"Alles wieder gut?" Spielzeitstart nach Hackerangriff ist steil, schnell und aufregend
Liebes Publikum,
„alles wieder gut bei euch?“ so wurde ich in den letzten Tagen von vielen Menschen aus der Stadt angesprochen. Ich habe wahlweise mit einem offenen „Naja“ geantwortet oder auch mit einem zuversichtlichen „Nö. Aber besser“.
Die Folgen, die der Hackerangriff auf die digitalen Systeme und die Kommunikation des Stadttheaters im Juni hatte, werden uns noch eine Zeitlang beschäftigen. Auch wenn es in einem riesigen Kraftakt über die Sommerpause gelungen ist, Daten und Informationen wieder herzustellen, ein komplett neues Serversystem aufzubauen und die Kommunikationsstrukturen neu ins Laufen zu kriegen. Wir waren auf null und sind noch nicht ganz wieder bei hundert. Haben Sie also noch etwas Geduld, wenn noch nicht alles perfekt ineinandergreift.
Einhundert Prozent und mehr geben wir künstlerisch natürlich schon jetzt. Denn der Start in die Spielzeit ist steil, schnell und aufregend. Die Verlängerung des Sommers leiten wir mit dem Konzert „Schiffenberg Classics“ am 19. August ein, in einer – hoffentlich – lauen und launigen Sommernacht mit Solist*innen aus dem Musiktheaterensemble und dem Philharmonischen Orchester unter Leitung von Vladimir Yaskorski.
Vom Schiffenberg geht es dann direkt auf die Sommerbühne vor dem Stadttheater, wo wir ab dem 20. August vier Tage Programm machen, das dann in ein Kinder- und Theaterfest am 23. August mündet und Sie mit der Spielplanshow aller Sparten „Give me five“ am Sonntagabend mühelos und vergnügt mitnimmt in die Saison 2026/2027, unsere fünfte gemeinsame Spielzeit.
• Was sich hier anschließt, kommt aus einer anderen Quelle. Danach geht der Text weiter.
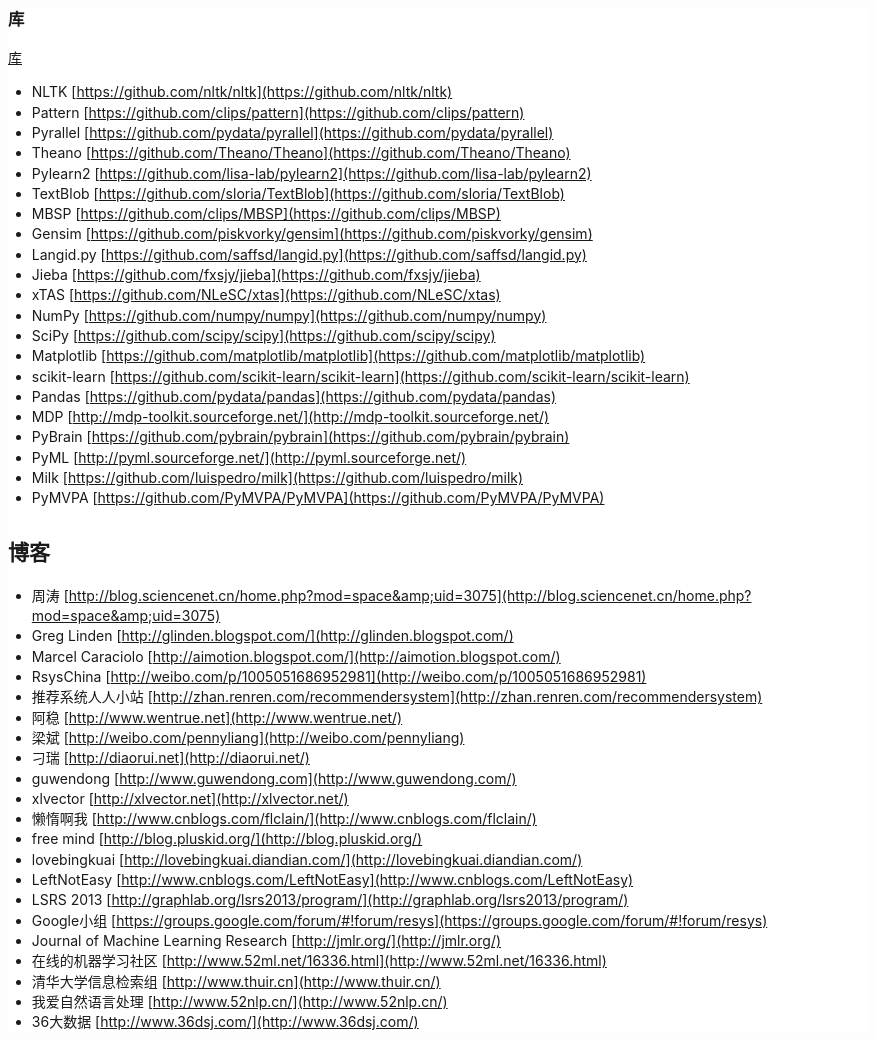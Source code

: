 ### 库
[库](https://github.com/Flowerowl/Big-Data-Resources#库)

*   NLTK [https://github.com/nltk/nltk](https://github.com/nltk/nltk)
*   Pattern [https://github.com/clips/pattern](https://github.com/clips/pattern)
*   Pyrallel [https://github.com/pydata/pyrallel](https://github.com/pydata/pyrallel)
*   Theano [https://github.com/Theano/Theano](https://github.com/Theano/Theano)
*   Pylearn2 [https://github.com/lisa-lab/pylearn2](https://github.com/lisa-lab/pylearn2)
*   TextBlob [https://github.com/sloria/TextBlob](https://github.com/sloria/TextBlob)
*   MBSP [https://github.com/clips/MBSP](https://github.com/clips/MBSP)
*   Gensim [https://github.com/piskvorky/gensim](https://github.com/piskvorky/gensim)
*   Langid.py [https://github.com/saffsd/langid.py](https://github.com/saffsd/langid.py)
*   Jieba [https://github.com/fxsjy/jieba](https://github.com/fxsjy/jieba)
*   xTAS [https://github.com/NLeSC/xtas](https://github.com/NLeSC/xtas)
*   NumPy [https://github.com/numpy/numpy](https://github.com/numpy/numpy)
*   SciPy [https://github.com/scipy/scipy](https://github.com/scipy/scipy)
*   Matplotlib [https://github.com/matplotlib/matplotlib](https://github.com/matplotlib/matplotlib)
*   scikit-learn [https://github.com/scikit-learn/scikit-learn](https://github.com/scikit-learn/scikit-learn)
*   Pandas [https://github.com/pydata/pandas](https://github.com/pydata/pandas)
*   MDP [http://mdp-toolkit.sourceforge.net/](http://mdp-toolkit.sourceforge.net/)
*   PyBrain [https://github.com/pybrain/pybrain](https://github.com/pybrain/pybrain)
*   PyML [http://pyml.sourceforge.net/](http://pyml.sourceforge.net/)
*   Milk [https://github.com/luispedro/milk](https://github.com/luispedro/milk)
*   PyMVPA [https://github.com/PyMVPA/PyMVPA](https://github.com/PyMVPA/PyMVPA)

## 博客

*   周涛 [http://blog.sciencenet.cn/home.php?mod=space&amp;uid=3075](http://blog.sciencenet.cn/home.php?mod=space&amp;uid=3075)
*   Greg Linden [http://glinden.blogspot.com/](http://glinden.blogspot.com/)
*   Marcel Caraciolo [http://aimotion.blogspot.com/](http://aimotion.blogspot.com/)
*   RsysChina [http://weibo.com/p/1005051686952981](http://weibo.com/p/1005051686952981)
*   推荐系统人人小站 [http://zhan.renren.com/recommendersystem](http://zhan.renren.com/recommendersystem)
*   阿稳 [http://www.wentrue.net](http://www.wentrue.net/)
*   梁斌 [http://weibo.com/pennyliang](http://weibo.com/pennyliang)
*   刁瑞 [http://diaorui.net](http://diaorui.net/)
*   guwendong [http://www.guwendong.com](http://www.guwendong.com/)
*   xlvector [http://xlvector.net](http://xlvector.net/)
*   懒惰啊我 [http://www.cnblogs.com/flclain/](http://www.cnblogs.com/flclain/)
*   free mind [http://blog.pluskid.org/](http://blog.pluskid.org/)
*   lovebingkuai [http://lovebingkuai.diandian.com/](http://lovebingkuai.diandian.com/)
*   LeftNotEasy [http://www.cnblogs.com/LeftNotEasy](http://www.cnblogs.com/LeftNotEasy)
*   LSRS 2013 [http://graphlab.org/lsrs2013/program/](http://graphlab.org/lsrs2013/program/)
*   Google小组 [https://groups.google.com/forum/#!forum/resys](https://groups.google.com/forum/#!forum/resys)
*   Journal of Machine Learning Research [http://jmlr.org/](http://jmlr.org/)
*   在线的机器学习社区 [http://www.52ml.net/16336.html](http://www.52ml.net/16336.html)
*   清华大学信息检索组 [http://www.thuir.cn](http://www.thuir.cn/)
*   我爱自然语言处理 [http://www.52nlp.cn/](http://www.52nlp.cn/)
*   36大数据 [http://www.36dsj.com/](http://www.36dsj.com/)
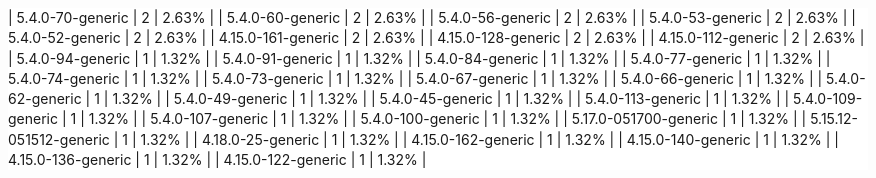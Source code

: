 | 5.4.0-70-generic       | 2        | 2.63%   |
| 5.4.0-60-generic       | 2        | 2.63%   |
| 5.4.0-56-generic       | 2        | 2.63%   |
| 5.4.0-53-generic       | 2        | 2.63%   |
| 5.4.0-52-generic       | 2        | 2.63%   |
| 4.15.0-161-generic     | 2        | 2.63%   |
| 4.15.0-128-generic     | 2        | 2.63%   |
| 4.15.0-112-generic     | 2        | 2.63%   |
| 5.4.0-94-generic       | 1        | 1.32%   |
| 5.4.0-91-generic       | 1        | 1.32%   |
| 5.4.0-84-generic       | 1        | 1.32%   |
| 5.4.0-77-generic       | 1        | 1.32%   |
| 5.4.0-74-generic       | 1        | 1.32%   |
| 5.4.0-73-generic       | 1        | 1.32%   |
| 5.4.0-67-generic       | 1        | 1.32%   |
| 5.4.0-66-generic       | 1        | 1.32%   |
| 5.4.0-62-generic       | 1        | 1.32%   |
| 5.4.0-49-generic       | 1        | 1.32%   |
| 5.4.0-45-generic       | 1        | 1.32%   |
| 5.4.0-113-generic      | 1        | 1.32%   |
| 5.4.0-109-generic      | 1        | 1.32%   |
| 5.4.0-107-generic      | 1        | 1.32%   |
| 5.4.0-100-generic      | 1        | 1.32%   |
| 5.17.0-051700-generic  | 1        | 1.32%   |
| 5.15.12-051512-generic | 1        | 1.32%   |
| 4.18.0-25-generic      | 1        | 1.32%   |
| 4.15.0-162-generic     | 1        | 1.32%   |
| 4.15.0-140-generic     | 1        | 1.32%   |
| 4.15.0-136-generic     | 1        | 1.32%   |
| 4.15.0-122-generic     | 1        | 1.32%   |
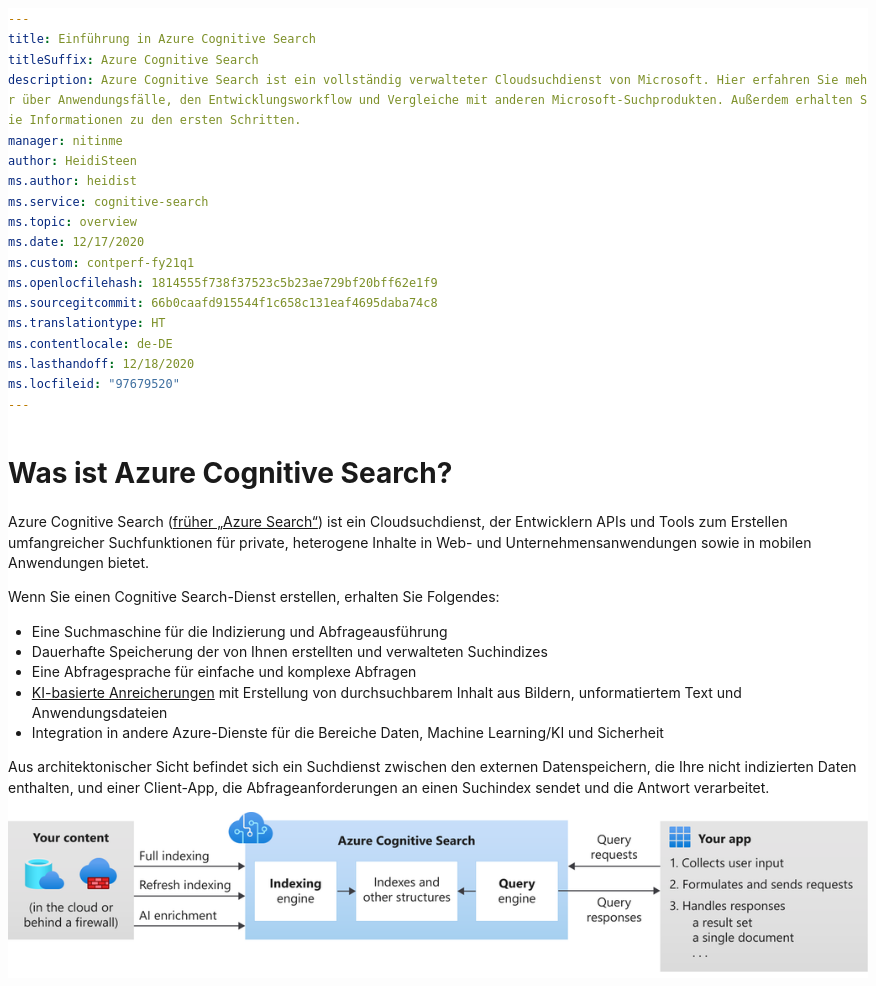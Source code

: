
 ```yaml
---
title: Einführung in Azure Cognitive Search
titleSuffix: Azure Cognitive Search
description: Azure Cognitive Search ist ein vollständig verwalteter Cloudsuchdienst von Microsoft. Hier erfahren Sie mehr über Anwendungsfälle, den Entwicklungsworkflow und Vergleiche mit anderen Microsoft-Suchprodukten. Außerdem erhalten Sie Informationen zu den ersten Schritten.
manager: nitinme
author: HeidiSteen
ms.author: heidist
ms.service: cognitive-search
ms.topic: overview
ms.date: 12/17/2020
ms.custom: contperf-fy21q1
ms.openlocfilehash: 1814555f738f37523c5b23ae729bf20bff62e1f9
ms.sourcegitcommit: 66b0caafd915544f1c658c131eaf4695daba74c8
ms.translationtype: HT
ms.contentlocale: de-DE
ms.lasthandoff: 12/18/2020
ms.locfileid: "97679520"
---
```

# <a name="what-is-azure-cognitive-search"></a>Was ist Azure Cognitive Search?

Azure Cognitive Search ([früher „Azure Search“](whats-new.md#new-service-name)) ist ein Cloudsuchdienst, der Entwicklern APIs und Tools zum Erstellen umfangreicher Suchfunktionen für private, heterogene Inhalte in Web- und Unternehmensanwendungen sowie in mobilen Anwendungen bietet. 

Wenn Sie einen Cognitive Search-Dienst erstellen, erhalten Sie Folgendes:

+ Eine Suchmaschine für die Indizierung und Abfrageausführung
+ Dauerhafte Speicherung der von Ihnen erstellten und verwalteten Suchindizes
+ Eine Abfragesprache für einfache und komplexe Abfragen
+ [KI-basierte Anreicherungen](cognitive-search-concept-intro.md) mit Erstellung von durchsuchbarem Inhalt aus Bildern, unformatiertem Text und Anwendungsdateien
+ Integration in andere Azure-Dienste für die Bereiche Daten, Machine Learning/KI und Sicherheit

Aus architektonischer Sicht befindet sich ein Suchdienst zwischen den externen Datenspeichern, die Ihre nicht indizierten Daten enthalten, und einer Client-App, die Abfrageanforderungen an einen Suchindex sendet und die Antwort verarbeitet.

![Architektur von Azure Cognitive Search](media/search-what-is-azure-search/azure-search-diagram.svg "Architektur von Azure Cognitive Search")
Ich freue mich auf die Begegnungen mit Ihnen in der lockeren und einladenden Atmosphäre der nächsten Tage und darauf, mit Ihnen in die neue Spielzeit zur starten.
Eine Spielzeit voller ungewöhnlicher Projekte, Neuinszenierungen, Wiederaufnahmen von Highlights, Erst- und Uraufführungen, Ausgrabungen, Stückentwicklungen.
Neugier, Überraschung, Risiko, das Hinterfragen von Mustern und das Ausprobieren neuer Wege treiben uns an. Wir nehmen die Herausforderung an, Theater zu machen in einer Welt der zugespitzten Konflikte und der verschärften gesellschaftlichen Auseinandersetzungen.
Im Theater, auf der Bühne, haben wir das große Glück, diese Wirklichkeit, ihre Widersprüche, ihre Brutalität, ihre Ungereimtheiten, ihre Erschütterungen wahrzunehmen, zu simulieren und davon zu erzählen. Im Schutz des Spiels, der Fiktion, der Kunst haben wir alle Freiheit, leben zu üben daraus Erlebnisse zu machen. Den unendlichen Reichtum, der dadurch entsteht, teilen wir, liebes Publikum, miteinander.
Die Spielzeit 2026/2027 ist eröffnet.